Making headlines around the world was President Trump's decision to move his residency from the state of New York to Florida, the home of Mar-a-largo. With any move to another state, this would effect his estate plan in different ways. Some commentators have discussed his Florida's homestead property rules and Florida's estate taxes, among other aspects to the move. So what are the estate planning implications that President Trump would need to consider?
- Estate Taxes: While the exact amount of the President's net worth is unknown, we are certain that his estate well exceeds the current estate tax exclusion credit of $11.4 million. This amount would double as he is married, so he and the first lady have some $22.8 million dollars that they can pass estate tax free to his family. This amount raises according to inflation annually. Importantly, Florida does not have an estate tax of any sort. Any estate tax is purely a Federal tax. Generally speaking, any assets over $11.4 million (2019) distributed upon your death (potentially doubled if you are married) are taxed at 40% of the amount over the tax free credit. Most people do not have to worry about the estate tax but our President obviously does.

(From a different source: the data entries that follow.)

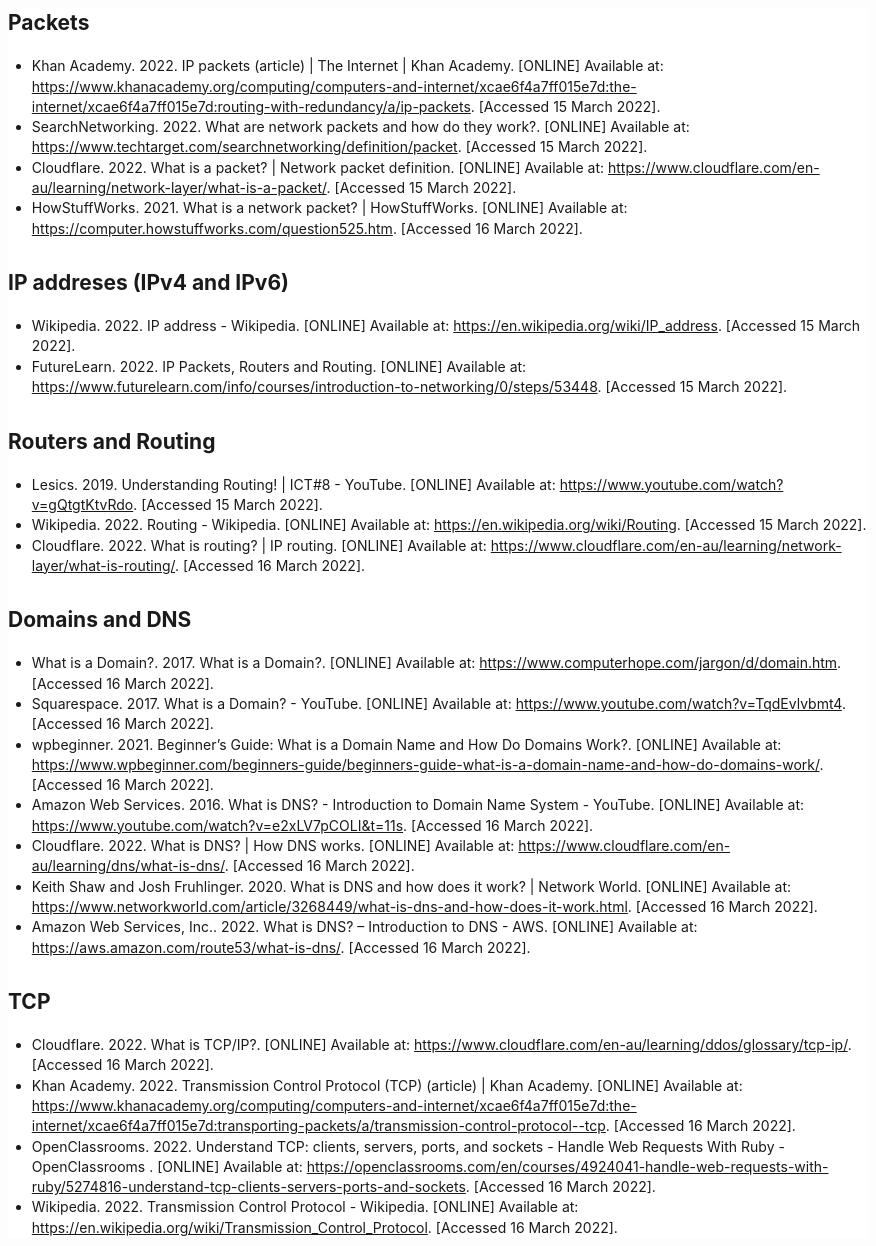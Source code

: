 ## Packets

* Khan Academy. 2022. IP packets (article) | The Internet | Khan Academy. 
[ONLINE] Available at: https://www.khanacademy.org/computing/computers-and-internet/xcae6f4a7ff015e7d:the-internet/xcae6f4a7ff015e7d:routing-with-redundancy/a/ip-packets. [Accessed 15 March 2022].
* SearchNetworking. 2022. What are network packets and how do they work?. [ONLINE] Available at: https://www.techtarget.com/searchnetworking/definition/packet. [Accessed 15 March 2022].
* Cloudflare. 2022. What is a packet? | Network packet definition. [ONLINE] Available at: https://www.cloudflare.com/en-au/learning/network-layer/what-is-a-packet/. [Accessed 15 March 2022].
* HowStuffWorks. 2021. What is a network packet? | HowStuffWorks. [ONLINE] Available at: https://computer.howstuffworks.com/question525.htm. [Accessed 16 March 2022].

## IP addreses (IPv4 and IPv6)

* Wikipedia. 2022. IP address - Wikipedia. [ONLINE] Available at: https://en.wikipedia.org/wiki/IP_address. [Accessed 15 March 2022].
* FutureLearn. 2022. IP Packets, Routers and Routing. [ONLINE] Available at: https://www.futurelearn.com/info/courses/introduction-to-networking/0/steps/53448. [Accessed 15 March 2022].

## Routers and Routing

* Lesics. 2019. Understanding Routing! | ICT#8 - YouTube. [ONLINE] Available at: https://www.youtube.com/watch?v=gQtgtKtvRdo. [Accessed 15 March 2022].
* Wikipedia. 2022. Routing - Wikipedia. [ONLINE] Available at: https://en.wikipedia.org/wiki/Routing. [Accessed 15 March 2022].
* Cloudflare. 2022. What is routing? | IP routing. [ONLINE] Available at: https://www.cloudflare.com/en-au/learning/network-layer/what-is-routing/. [Accessed 16 March 2022].

## Domains and DNS

* What is a Domain?. 2017. What is a Domain?. [ONLINE] Available at: https://www.computerhope.com/jargon/d/domain.htm. [Accessed 16 March 2022].
* Squarespace. 2017. What is a Domain? - YouTube. [ONLINE] Available at: https://www.youtube.com/watch?v=TqdEvlvbmt4. [Accessed 16 March 2022].
* wpbeginner. 2021. Beginner’s Guide: What is a Domain Name and How Do Domains Work?. [ONLINE] Available at: https://www.wpbeginner.com/beginners-guide/beginners-guide-what-is-a-domain-name-and-how-do-domains-work/. [Accessed 16 March 2022].
* Amazon Web Services. 2016. What is DNS? - Introduction to Domain Name System - YouTube. [ONLINE] Available at: https://www.youtube.com/watch?v=e2xLV7pCOLI&t=11s. [Accessed 16 March 2022].
* Cloudflare. 2022. What is DNS? | How DNS works. [ONLINE] Available at: https://www.cloudflare.com/en-au/learning/dns/what-is-dns/. [Accessed 16 March 2022].
* Keith Shaw and Josh Fruhlinger. 2020. What is DNS and how does it work? | Network World. [ONLINE] Available at: https://www.networkworld.com/article/3268449/what-is-dns-and-how-does-it-work.html. [Accessed 16 March 2022].
* Amazon Web Services, Inc.. 2022. What is DNS? – Introduction to DNS - AWS. [ONLINE] Available at: https://aws.amazon.com/route53/what-is-dns/. [Accessed 16 March 2022].

## TCP

* Cloudflare. 2022. What is TCP/IP?. [ONLINE] Available at: https://www.cloudflare.com/en-au/learning/ddos/glossary/tcp-ip/. [Accessed 16 March 2022].
* Khan Academy. 2022. Transmission Control Protocol (TCP) (article) | Khan Academy. [ONLINE] Available at: https://www.khanacademy.org/computing/computers-and-internet/xcae6f4a7ff015e7d:the-internet/xcae6f4a7ff015e7d:transporting-packets/a/transmission-control-protocol--tcp. [Accessed 16 March 2022].
* OpenClassrooms. 2022. Understand TCP: clients, servers, ports, and sockets - Handle Web Requests With Ruby - OpenClassrooms . [ONLINE] Available at: https://openclassrooms.com/en/courses/4924041-handle-web-requests-with-ruby/5274816-understand-tcp-clients-servers-ports-and-sockets. [Accessed 16 March 2022].
* Wikipedia. 2022. Transmission Control Protocol - Wikipedia. [ONLINE] Available at: https://en.wikipedia.org/wiki/Transmission_Control_Protocol. [Accessed 16 March 2022].
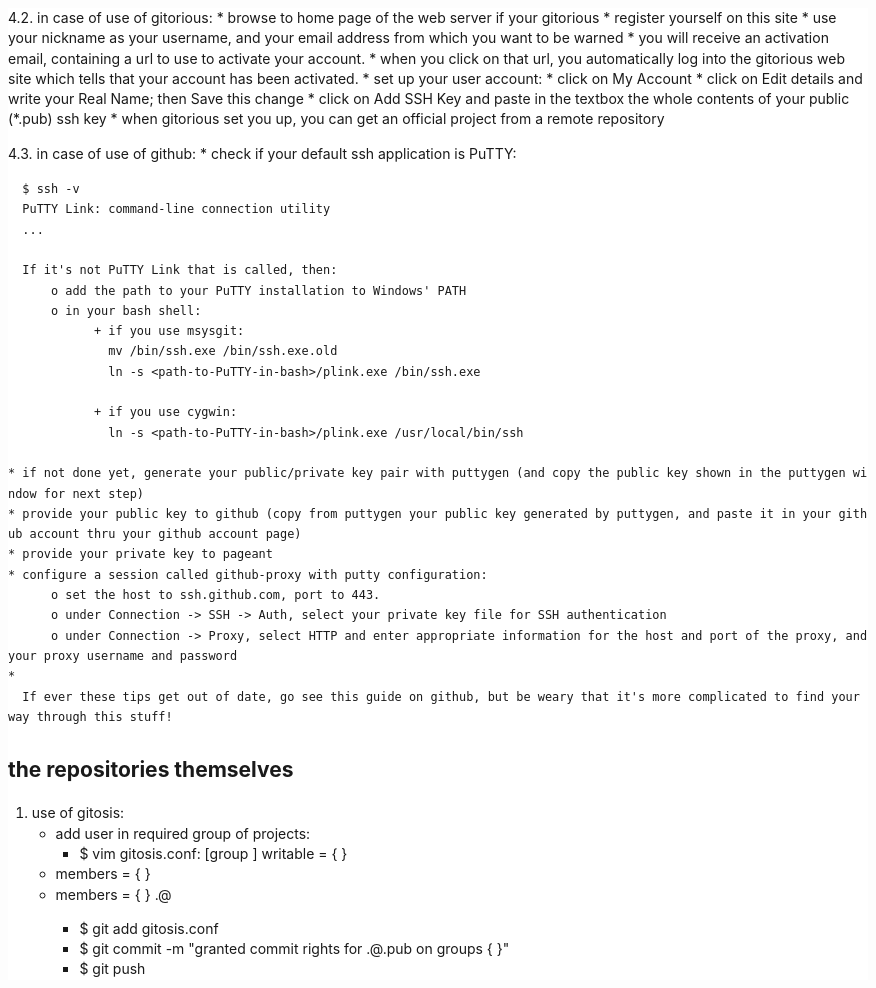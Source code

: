 4.2. in case of use of gitorious:
    * browse to home page of the web server if your gitorious
    * register yourself on this site
        * use your nickname as your username, and your email address from which you want to be warned
        * you will receive an activation email, containing a url to use to activate your account.
        * when you click on that url, you automatically log into the gitorious web site which tells that your account has been activated.
        * set up your user account:
            * click on My Account
            * click on Edit details and write your Real Name; then Save this change
            * click on Add SSH Key and paste in the textbox the whole contents of your public (*.pub) ssh key
            * when gitorious set you up, you can get an official project from a remote repository

4.3. in case of use of github:
    * check if your default ssh application is PuTTY:

      $ ssh -v
      PuTTY Link: command-line connection utility
      ...

      If it's not PuTTY Link that is called, then:
          o add the path to your PuTTY installation to Windows' PATH
          o in your bash shell:
                + if you use msysgit:
                  mv /bin/ssh.exe /bin/ssh.exe.old
                  ln -s <path-to-PuTTY-in-bash>/plink.exe /bin/ssh.exe

                + if you use cygwin:
                  ln -s <path-to-PuTTY-in-bash>/plink.exe /usr/local/bin/ssh

    * if not done yet, generate your public/private key pair with puttygen (and copy the public key shown in the puttygen window for next step)
    * provide your public key to github (copy from puttygen your public key generated by puttygen, and paste it in your github account thru your github account page)
    * provide your private key to pageant
    * configure a session called github-proxy with putty configuration:
          o set the host to ssh.github.com, port to 443.
          o under Connection -> SSH -> Auth, select your private key file for SSH authentication
          o under Connection -> Proxy, select HTTP and enter appropriate information for the host and port of the proxy, and your proxy username and password
    *
      If ever these tips get out of date, go see this guide on github, but be weary that it's more complicated to find your way through this stuff!

## the repositories themselves

1. use of gitosis:
    * add user in required group of projects:
        * $ vim gitosis.conf:
      [group <aGroupOfProjects>]
        writable = { <relativePathToOneProject> }
    -   members = { <userGitId> }
    +   members = { <userGitId> } <firstName>.<lastName>@<domainName>
        * $ git add gitosis.conf
        * $ git commit -m "granted commit rights for <firstName>.<lastName>@<domainName>.pub on groups { <GroupOfProjects> }"
        * $ git push
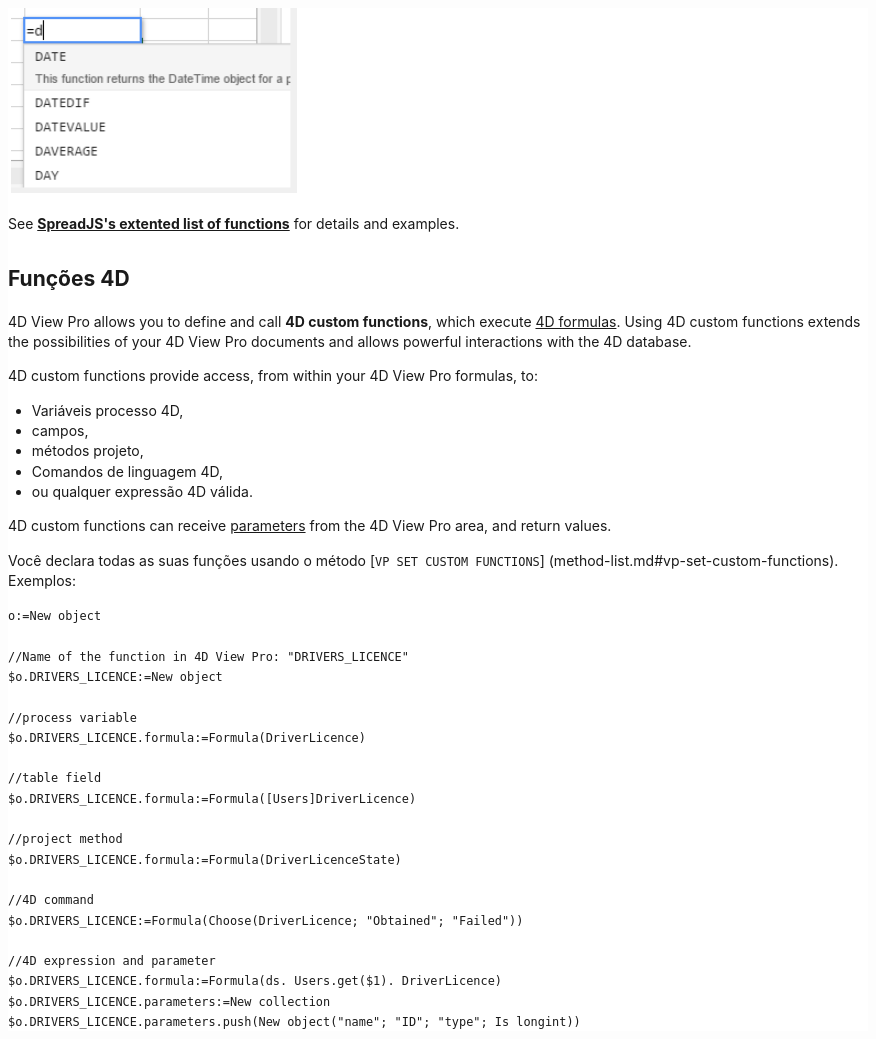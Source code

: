 ![](../assets/en/ViewPro/vpFormula2.PNG)

See [**SpreadJS's extented list of functions**](https://developer.mescius.com/spreadjs/docs/formulareference/FormulaFunctions) for details and examples.

## Funções 4D

4D View Pro allows you to define and call **4D custom functions**, which execute [4D formulas](API/FunctionClass.md). Using 4D custom functions extends the possibilities of your 4D View Pro documents and allows powerful interactions with the 4D database.

4D custom functions provide access, from within your 4D View Pro formulas, to:

- Variáveis processo 4D,
- campos,
- métodos projeto,
- Comandos de linguagem 4D,
- ou qualquer expressão 4D válida.

4D custom functions can receive [parameters](#parameters) from the 4D View Pro area, and return values.

Você declara todas as suas funções usando o método [`VP SET CUSTOM FUNCTIONS`] (method-list.md#vp-set-custom-functions). Exemplos:

```4d
o:=New object

//Name of the function in 4D View Pro: "DRIVERS_LICENCE"
$o.DRIVERS_LICENCE:=New object

//process variable
$o.DRIVERS_LICENCE.formula:=Formula(DriverLicence)

//table field
$o.DRIVERS_LICENCE.formula:=Formula([Users]DriverLicence)

//project method
$o.DRIVERS_LICENCE.formula:=Formula(DriverLicenceState)

//4D command
$o.DRIVERS_LICENCE:=Formula(Choose(DriverLicence; "Obtained"; "Failed"))

//4D expression and parameter
$o.DRIVERS_LICENCE.formula:=Formula(ds. Users.get($1). DriverLicence)
$o.DRIVERS_LICENCE.parameters:=New collection
$o.DRIVERS_LICENCE.parameters.push(New object("name"; "ID"; "type"; Is longint))
```
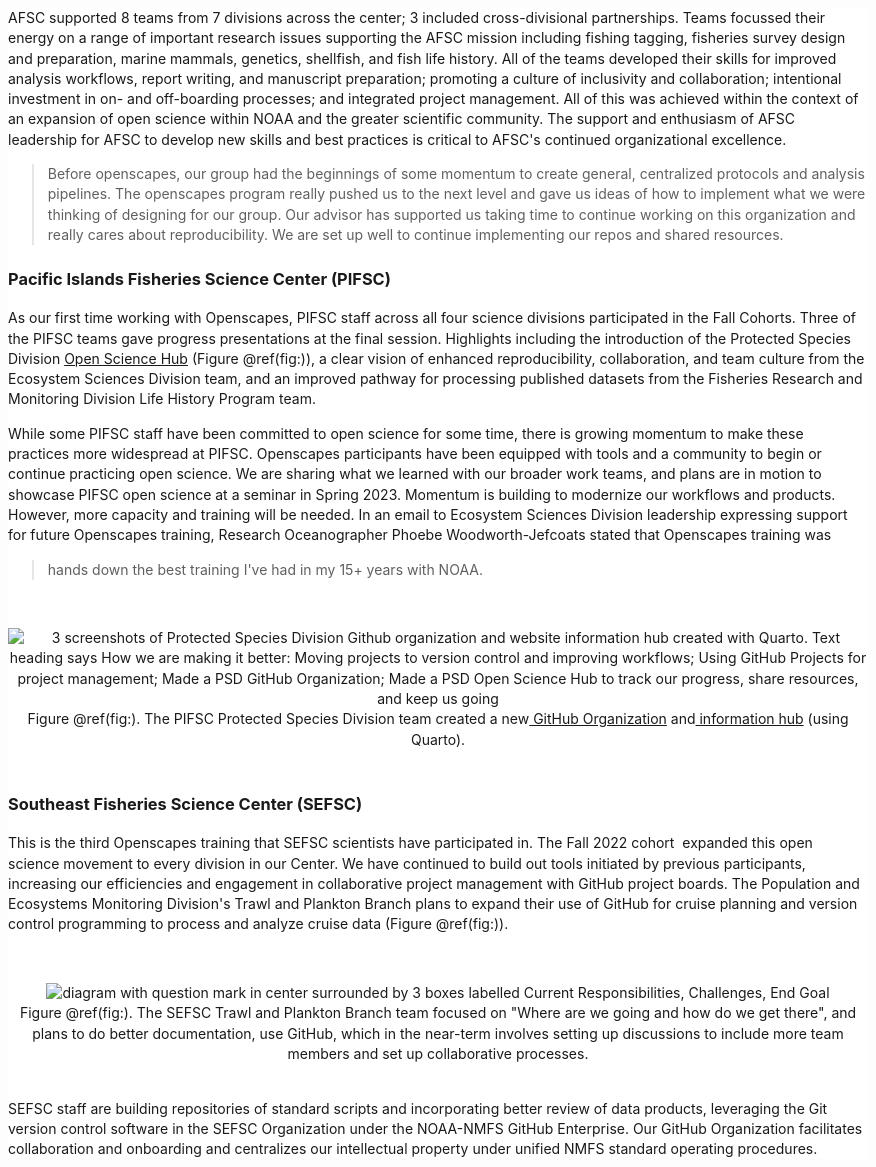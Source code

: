 AFSC supported 8 teams from 7 divisions across the center; 3 included cross-divisional partnerships. Teams focussed their energy on a range of important research issues supporting the AFSC mission including fishing tagging, fisheries survey design and preparation, marine mammals, genetics, shellfish, and fish life history. All of the teams developed their skills for improved analysis workflows, report writing, and manuscript preparation; promoting a culture of inclusivity and collaboration; intentional investment in on- and off-boarding processes; and integrated project management. All of this was achieved within the context of an expansion of open science within NOAA and the greater scientific community. The support and enthusiasm of AFSC leadership for AFSC to develop new skills and best practices is critical to AFSC\'s continued organizational excellence.

> Before openscapes, our group had the beginnings of some momentum to create general, centralized protocols and analysis pipelines. The openscapes program really pushed us to the next level and gave us ideas of how to implement what we were thinking of designing for our group. Our advisor has supported us taking time to continue working on this organization and really cares about reproducibility. We are set up well to continue implementing our repos and shared resources.

### Pacific Islands Fisheries Science Center (PIFSC)

As our first time working with Openscapes, PIFSC staff across all four science divisions participated in the Fall Cohorts. Three of the PIFSC teams gave progress presentations at the final session. Highlights including the introduction of the Protected Species Division [Open Science Hub](https://pifsc-protected-species-division.github.io/PSDOS/) (Figure \@ref(fig:)), a clear vision of enhanced reproducibility, collaboration, and team culture from the Ecosystem Sciences Division team, and an improved pathway for processing published datasets from the Fisheries Research and Monitoring Division Life History Program team.

While some PIFSC staff have been committed to open science for some time, there is growing momentum to make these practices more widespread at PIFSC. Openscapes participants have been equipped with tools and a community to begin or continue practicing open science. We are sharing what we learned with our broader work teams, and plans are in motion to showcase PIFSC open science at a seminar in Spring 2023. Momentum is building to modernize our workflows and products. However, more capacity and training will be needed. In an email to Ecosystem Sciences Division leadership expressing support for future Openscapes training, Research Oceanographer Phoebe Woodworth-Jefcoats stated that Openscapes training was 

> hands down the best training I've had in my 15+ years with NOAA.

<br> <center><a><img src="/img/blog/2022-noaa-pifsc-fall-psd.png" width="800px" alt="3 screenshots of Protected Species Division Github organization and website information hub created with Quarto. Text heading says How we are making it better: Moving projects to version control and improving workflows; Using GitHub Projects for project management; Made a PSD GitHub Organization; Made a PSD Open Science Hub to track our progress, share resources, and keep us going"></a><figcaption>Figure \@ref(fig:). The PIFSC Protected Species Division team created a new[ GitHub Organization](https://github.com/PIFSC-Protected-Species-Division) and[ information hub](https://pifsc-protected-species-division.github.io/PSDOS/) (using Quarto).</figcaption> </center> <br>

### Southeast Fisheries Science Center (SEFSC)

This is the third Openscapes training that SEFSC scientists have participated in. The Fall 2022 cohort  expanded this open science movement to every division in our Center. We have continued to build out tools initiated by previous participants, increasing our efficiencies and engagement in collaborative project management with GitHub project boards. The Population and Ecosystems Monitoring Division\'s Trawl and Plankton Branch plans to expand their use of GitHub for cruise planning and version control programming to process and analyze cruise data (Figure \@ref(fig:)).

<br> <center><a><img src="/img/blog/2022-noaa-sefsc-fall-tpb.png" width="800px" alt="diagram with question mark in center surrounded by 3 boxes labelled Current Responsibilities, Challenges, End Goal"></a><figcaption>Figure \@ref(fig:). The SEFSC Trawl and Plankton Branch team focused on \"Where are we going and how do we get there\", and plans to do better documentation, use GitHub, which in the near-term involves setting up discussions to include more team members and set up collaborative processes.</figcaption> </center> <br>

  
SEFSC staff are building repositories of standard scripts and incorporating better review of data products, leveraging the Git version control software in the SEFSC Organization under the NOAA-NMFS GitHub Enterprise. Our GitHub Organization facilitates collaboration and onboarding and centralizes our intellectual property under unified NMFS standard operating procedures.
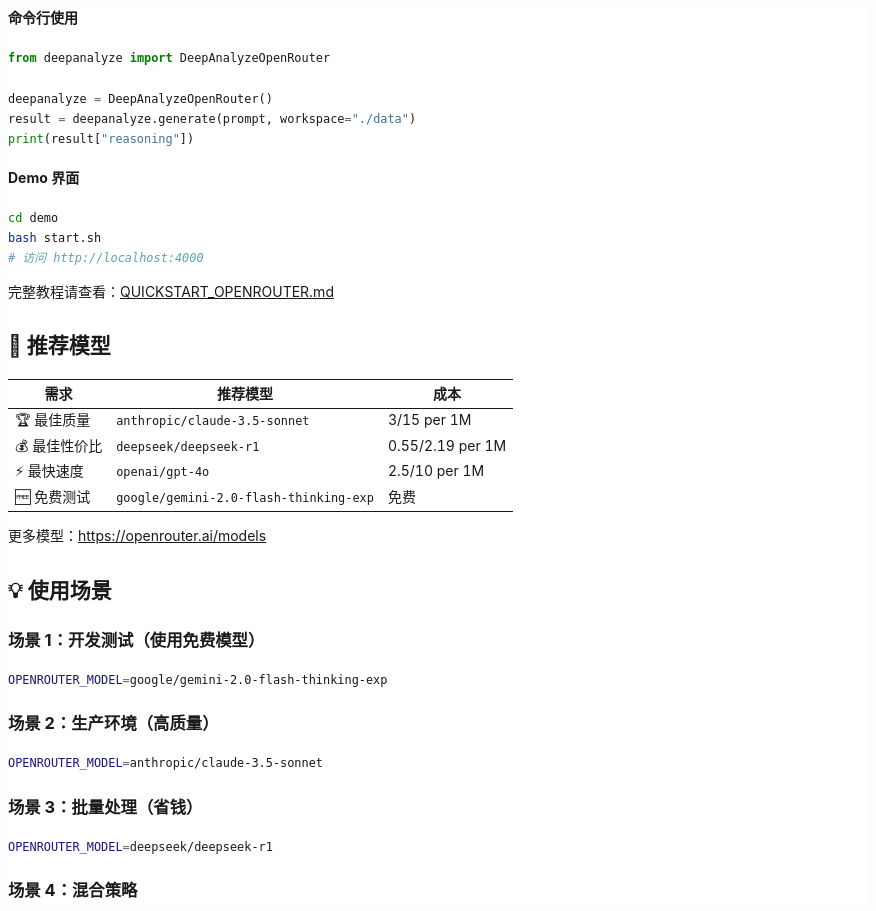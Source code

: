 #### 命令行使用

```python
from deepanalyze import DeepAnalyzeOpenRouter

deepanalyze = DeepAnalyzeOpenRouter()
result = deepanalyze.generate(prompt, workspace="./data")
print(result["reasoning"])
```

#### Demo 界面

```bash
cd demo
bash start.sh
# 访问 http://localhost:4000
```

完整教程请查看：[QUICKSTART_OPENROUTER.md](./QUICKSTART_OPENROUTER.md)

## 🎯 推荐模型

| 需求 | 推荐模型 | 成本 |
|------|---------|------|
| 🏆 最佳质量 | `anthropic/claude-3.5-sonnet` | $3/$15 per 1M |
| 💰 最佳性价比 | `deepseek/deepseek-r1` | $0.55/$2.19 per 1M |
| ⚡ 最快速度 | `openai/gpt-4o` | $2.5/$10 per 1M |
| 🆓 免费测试 | `google/gemini-2.0-flash-thinking-exp` | 免费 |

更多模型：https://openrouter.ai/models

## 💡 使用场景

### 场景 1：开发测试（使用免费模型）

```bash
OPENROUTER_MODEL=google/gemini-2.0-flash-thinking-exp
```

### 场景 2：生产环境（高质量）

```bash
OPENROUTER_MODEL=anthropic/claude-3.5-sonnet
```

### 场景 3：批量处理（省钱）

```bash
OPENROUTER_MODEL=deepseek/deepseek-r1
```

### 场景 4：混合策略
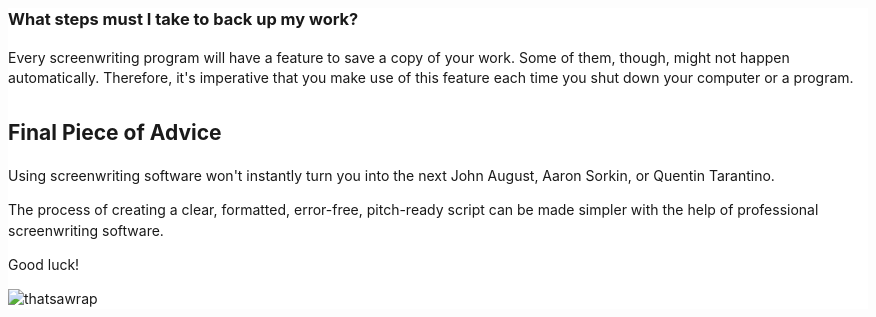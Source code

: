 ### What steps must I take to back up my work?

Every screenwriting program will have a feature to save a copy of your work. Some of them, though, might not happen automatically. Therefore, it's imperative that you make use of this feature each time you shut down your computer or a program.

## Final Piece of Advice

Using screenwriting software won't instantly turn you into the next John August, Aaron Sorkin, or Quentin Tarantino.

The process of creating a clear, formatted, error-free, pitch-ready script can be made simpler with the help of professional screenwriting software.

Good luck!

![thatsawrap](https://raw.githubusercontent.com/devinschumacher/uploads/main/images/thats-a-wrap.png)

- Homestead Rules: Our President will be able to claim homestead on his residence at Mar-A-Lago. Florida homestead law is notoriously difficult, even for experienced attorneys, but there are two general rules we can mention:
- First, homestead law in Florida says that creditors cannot take your home except for three listed reasons. Here is a link to the Florida Constitution and the creditor's protection given to our homestead. Interestingly, the creditor protection for homestead even extends to your heirs upon your death.
- Next, Florida has a real property tax exemption for homestead property. In a nutshell, your homestead property provides a small property tax exemption ever year and places a cap on the assessed value it can increase every year at 3%. There is a lot to homestead taxes and here is a link to more.
- Reviewing his own estate planning documents: When you move to another state a local estate planning attorney should review your estate planning documents. While the President's last will and testament and other documents are going to be considered good under Florida law if done correctly under New York law, there could be some local nuance (such as homestead property) that his out-of-state documents could not anticipate.